The Three Musketeers 2011 Review - Hey Hollywood, Stop It.

December 22, 2011 Matthew No Comments Movie Reviews

The Three Musketeers is a classical story of friendship and honor. It’s been the base of many an adaptation, the story being retold again and again, so that it lives on. Or perhaps it’s limping on at this point, as contemporary Hollywood and director Paul W. S. Anderson (of Resident Evil ‘fame’) have gotten their grubby mitts on it and turned it into a cliché action flick.

Those fans of the Three Musketeers with anger management issues will want to leave now.

The opening of the movie sees Athos (Matthew Macfadyen), Porthos (Ray Stevenson) and Aramis (Luke Evans), and Athos’s lover Milady De Winter (Milla Jovovich) executing a plan to steal valuable blueprints made by Leonardo Da Vinci from an underground vault in Venice. If that sounds implausible, it’s easily explained by how the three musketeers are renaissance-era super spies now. It plays out like Mission Impossible and the blueprints are quickly spirited out of the vault. The four celebrate afterwards… and are interrupted by Milday betraying and poisoning them, and the entrance of one of the villains, the Duke of Buckingham.

Orlando Bloom playing the charismatic, smug bastard that is the Duke to the hilt.

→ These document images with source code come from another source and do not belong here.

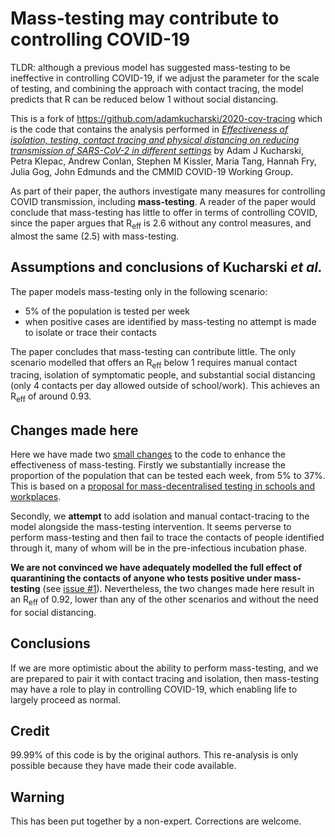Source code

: # Mass-testing may contribute to controlling COVID-19

TLDR: although a previous model has suggested mass-testing to be ineffective in controlling COVID-19, if we adjust the parameter for the scale of testing, and combining the approach with contact tracing, the model predicts that R can be reduced below 1 without social distancing.

This is a fork of https://github.com/adamkucharski/2020-cov-tracing which is the code that contains the analysis performed in *[Effectiveness of isolation, testing, contact tracing and physical distancing on reducing transmission of SARS-CoV-2 in different settings](https://www.medrxiv.org/content/10.1101/2020.04.23.20077024v1)* by Adam J Kucharski, Petra Klepac, Andrew Conlan, Stephen M Kissler, Maria Tang, Hannah Fry, Julia Gog, John Edmunds and the CMMID COVID-19 Working Group.

As part of their paper, the authors investigate many measures for controlling COVID transmission, including **mass-testing**. A reader of the paper would conclude that mass-testing has little to offer in terms of controlling COVID, since the paper argues that R<sub>eff</sub> is 2.6 without any control measures, and almost the same (2.5) with mass-testing.

## Assumptions and conclusions of Kucharski *et al.*
The paper models mass-testing only in the following scenario:
 - 5% of the population is tested per week
 - when positive cases are identified by mass-testing no attempt is made to isolate or trace their contacts
 
 
The paper concludes that mass-testing can contribute little. The only scenario modelled that offers an R<sub>eff</sub> below 1 requires manual contact tracing, isolation of symptomatic people, and substantial social distancing (only 4 contacts per day allowed outside of school/work). This achieves an R<sub>eff</sub> of around 0.93.


## Changes made here

Here we have made two [small changes](https://github.com/adamkucharski/2020-cov-tracing/compare/master...theosanderson:master) to the code to enhance the effectiveness of mass-testing. Firstly we substantially increase the proportion of the population that can be tested each week, from 5% to 37%. This is based on a [proposal for mass-decentralised testing in schools and workplaces](http://theo.io/blog/2020/04/19/community-testing-for-covid-19-reaching-25-million-tests-per-week/).

Secondly, we **attempt** to add isolation and manual contact-tracing to the model alongside the mass-testing intervention. It seems perverse to perform mass-testing and then fail to trace the contacts of people identified through it, many of whom will be in the pre-infectious incubation phase.

**We are not convinced we have adequately modelled the full effect of quarantining the contacts of anyone who tests positive under mass-testing** (see [issue #1](https://github.com/theosanderson/2020-cov-tracing/issues/1)). Nevertheless, the two changes made here result in an R<sub>eff</sub> of 0.92, lower than any of the other scenarios and without the need for social distancing.


## Conclusions

If we are more optimistic about the ability to perform mass-testing, and we are prepared to pair it with contact tracing and isolation, then mass-testing may have a role to play in controlling COVID-19, which enabling life to largely proceed as normal.

## Credit

99.99% of this code is by the original authors. This re-analysis is only possible because they have made their code available.

## Warning

This has been put together by a non-expert. Corrections are welcome.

After a few stinging taunts to the heroes and the classic mistake of leaving them alive, he takes the blueprints and absconds with Milady. The musketeers are disbanded by Cardinal Richelieu (Christoph Waltz) upon their return for their failure, and are generally in a bad row. The scene then shifts from the prologue to the introduction of our last protagonist, D’Artagnan (Logan Lerman), as the plot settles in to (vaguely) follow that of the original once again.

‘Vaguely’ because I don’t think they had dirigibles back then.

To be honest it’s a surprise they can even fit in a plot between all the action sequences, explosions (yes, they manage to squeeze them in), and corny lines that are the trappings of action movies today. The story is handled with the subtly of a club, and the success of the heroes seems to depend overly much on luck saving them in the nick of time. D’Artagnan in particular plays to the current trend of the cocky, young white male adult with the American accent that bumbles his way into life-threatening situations and only escapes because of fortunately timed coincidence. The dirty-fighting second of command to the Cardinal, Captain Rochefort (Mads Mikkelsen) is easily the most skilled-seeming fighter of the named characters; in good part because he’s the only one to ever use a gun.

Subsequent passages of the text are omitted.